Marsha steadily typed her way through the morning. She kept glancing over at the clock wondering when Mr. Danvers would arrive. She hoped he wouldn’t. All it took was him entering the office to make time feel as of it slowed to a crawl. For thirteen years she worked as executive assistant to the vice president. In that time she had worked for six VPs. Some had been extremely business like. Others had been more personable and friendly. Until Mr. Danvers all had been at least civil.
The clock struck eleven. Marsha was starting to hope that she would go the morning, perhaps even the whole day, without his harassment. The door crashed open and Marsha’s hopes were ground beneath the plodding gait of Ben Danvers. He was a tall man, about six foot three. He wore a black suit with a yellow power tie. A bright red tie pen anchored the tie in place. Marsha tried to distract herself from the notion that her monthly paycheck wouldn’t cover the cost of his outfit by imaging the spot of red was in fact a smear of ketchup.
“Martha do you have the numbers O’donnell sent over?”
“Not yet, sir” Marsha double checked the time stamp on the email. ” It just came in in the last ten minutes.”
“He told me over our round of golf he sent them first thing this morning. I’ve told you about blaming your shortcomings on others.” He poured a cup of coffee from the communal urn, took a sip. Grimacing he spat the coffee back into his mug and them emptied the mug back into the urn. Why am I not surprised that even a simple cup of coffee is beyond you.”
As he entered his office Marsha again weighed the option of continuing to work under Mr. Danvers. To not would bring about some financial hardship, but she had weathered such storms before. Still, she did not want to be hasty. Making such a final decision should not be done lightly.
The intercom on her desk buzzed. “Yes Mr. Danvers?”
“Oh and Martha, I’m going to need you to come into work this Saturday.”
“But Mr. Danvers, that is my grandson’s birthday. I put in a notice months ago. If you need someone I van request a temp.”
“I’ve almost adjusted to your inconsistencies. If you want to keep your position I wouldn’t give me the chance to work with someone who has the chance of being competent. I might like the change.

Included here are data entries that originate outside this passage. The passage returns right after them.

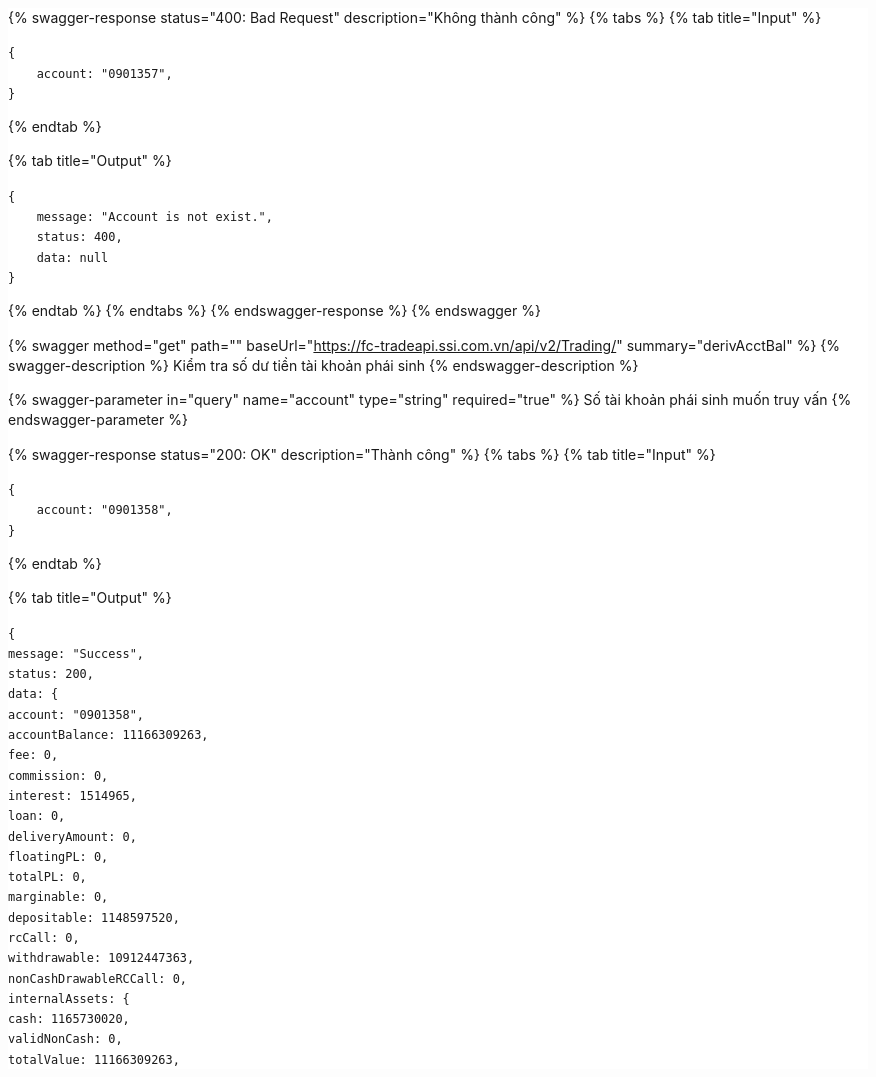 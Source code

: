 {% swagger-response status="400: Bad Request" description="Không thành công" %}
{% tabs %}
{% tab title="Input" %}
```
{
    account: "0901357",
}
```
{% endtab %}

{% tab title="Output" %}
```
{
    message: "Account is not exist.",
    status: 400,
    data: null
}
```
{% endtab %}
{% endtabs %}
{% endswagger-response %}
{% endswagger %}

{% swagger method="get" path="" baseUrl="https://fc-tradeapi.ssi.com.vn/api/v2/Trading/" summary="derivAcctBal" %}
{% swagger-description %}
Kiểm tra số dư tiền tài khoản phái sinh
{% endswagger-description %}

{% swagger-parameter in="query" name="account" type="string" required="true" %}
Số tài khoản phái sinh muốn truy vấn
{% endswagger-parameter %}

{% swagger-response status="200: OK" description="Thành công" %}
{% tabs %}
{% tab title="Input" %}
```
{
    account: "0901358",
}
```
{% endtab %}

{% tab title="Output" %}
```
{
message: "Success",
status: 200,
data: {
account: "0901358",
accountBalance: 11166309263,
fee: 0,
commission: 0,
interest: 1514965,
loan: 0,
deliveryAmount: 0,
floatingPL: 0,
totalPL: 0,
marginable: 0,
depositable: 1148597520,
rcCall: 0,
withdrawable: 10912447363,
nonCashDrawableRCCall: 0,
internalAssets: {
cash: 1165730020,
validNonCash: 0,
totalValue: 11166309263,
```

Understand?”
“Yes sir. I’ll be in on Saturday.”. The intercom light flashed off. Marsha made her decision. She could no longer tolerate working for Danvers. She picked up the phone and started the process.”
One month later, Marsha was humming to herself as Danvers entered the office promptly at eight thirty.
“Good god Martha, it is far too early in the morning to be reminded how tone deaf you are.”
“Apologies Mr. Danvers,” she said with a smile. It was going to be her last day working with him and she was determined not to let his foul manners spoil her good mood. “Just a reminder, your office is being painted today.”
“Thank you, Martha, but I am capable of retaining this information by myself,” was Danvers’ caustic reply as he opened the door to his office. It was far different from how he had left it the night before. The carpet and all the other familiar trappings of his office were coated in a layer of plastic. Taping down one last sheet of plastic over a lamp was a brown haired man wearing a dark jumpsuit.
“Hey there chief,” the painter greeted Danvers with a hand extended, which Danvers ignored as he made his way to his desk.
“You covered my desk as well? How am I supposed to get any work done?” Danvers pulled out his plastic coved chair and looked over his plastic covered desk with undisguised disgust.
“Sorry about that, but we wouldn’t want any splatters on that mighty fine piece of oak.”
“Just get on with it.”
The painter moved behind the desk motioning at the back wall. “I figured I’ll start over with a coat of primer and then…”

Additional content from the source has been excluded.